## Work instructions
Which lines of the data contain the string "storage"? Show each of them.

▶

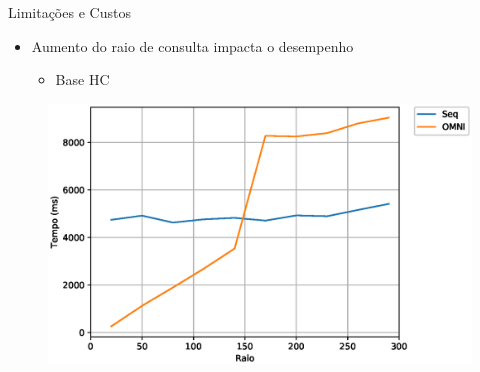 \documentclass{beamer}
\begin{document}
\begin{frame}{Limitações e Custos}
 \begin{itemize}
  \item Aumento do raio de consulta impacta o desempenho\newline
    \begin{itemize}
      \item Base HC
    \end{itemize}
 \end{itemize}

    \begin{figure}[H]
      \centering
      \includegraphics[width=.75\textwidth]{dados/figuras/raioHC.eps}
  \end{figure}
%            
%            
 
\end{frame}
\end{document}
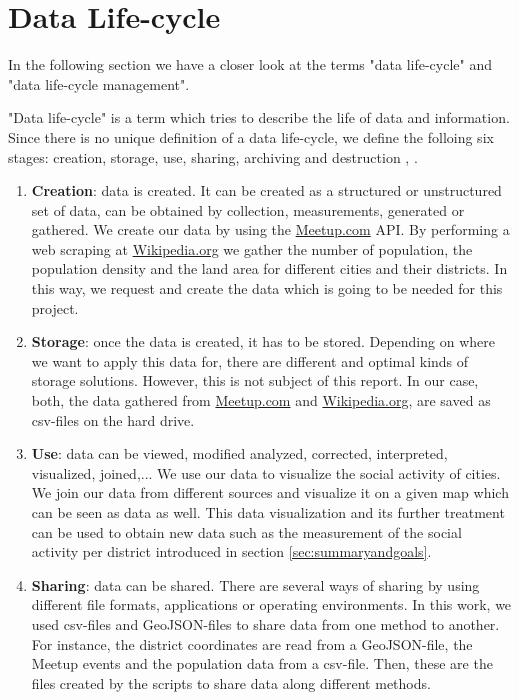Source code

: \section{Data Life-cycle}\label{sec:datalifecycle}


In the following section we have a closer look at the terms "data life-cycle" and "data life-cycle management".

"Data life-cycle" is a term which tries to describe the life of data and information. Since there is no unique definition of a data life-cycle, we define the folloing six stages: creation, storage, use, sharing, archiving and destruction  \cite{marburg}, \cite{spirion}.

\begin{enumerate}
	\item \textbf{Creation}: data is created. It can be created as a structured or unstructured set of data, can be obtained by collection, measurements, generated or gathered. We create our data by using the \url{Meetup.com} API. By performing a web scraping at \url{Wikipedia.org} we gather the number of population, the population density and the land area for different cities and their districts. In this way, we request and create the data which is going to be needed for this project.
	\item \textbf{Storage}: once the data is created, it has to be stored. Depending on where we want to apply this data for, there are different and optimal kinds of storage solutions. However, this is not subject of this report. In our case, both, the data gathered from \url{Meetup.com} and \url{Wikipedia.org}, are saved as csv-files on the hard drive.
	\item \textbf{Use}: data can be viewed, modified analyzed, corrected, interpreted, visualized, joined,... We use our data to visualize the social activity of cities. We join our data from different sources and visualize it on a given map which can be seen as data as well. This data visualization and its further treatment can be used to obtain new data such as the measurement of the social activity per district introduced in section \ref{sec:summaryandgoals}.
	\item \textbf{Sharing}: data can be shared. There are several ways of sharing by using different file formats, applications or operating environments. In this work, we used csv-files and GeoJSON-files to share data from one method to another. For instance, the district coordinates are read from a GeoJSON-file, the Meetup events and the population data from a csv-file. Then, these are the files created by the scripts to share data along different methods.

\end{enumerate}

◀

## Written solution
"Data life-cycle" is a term which tries to describe the life of data and information. Since there is no unique definition of a data life-cycle, we define the folloing six stages: creation, storage, use, sharing, archiving and destruction  \cite{marburg}, \cite{spirion}.
	\item \textbf{Storage}: once the data is created, it has to be stored. Depending on where we want to apply this data for, there are different and optimal kinds of storage solutions. However, this is not subject of this report. In our case, both, the data gathered from \url{Meetup.com} and \url{Wikipedia.org}, are saved as csv-files on the hard drive.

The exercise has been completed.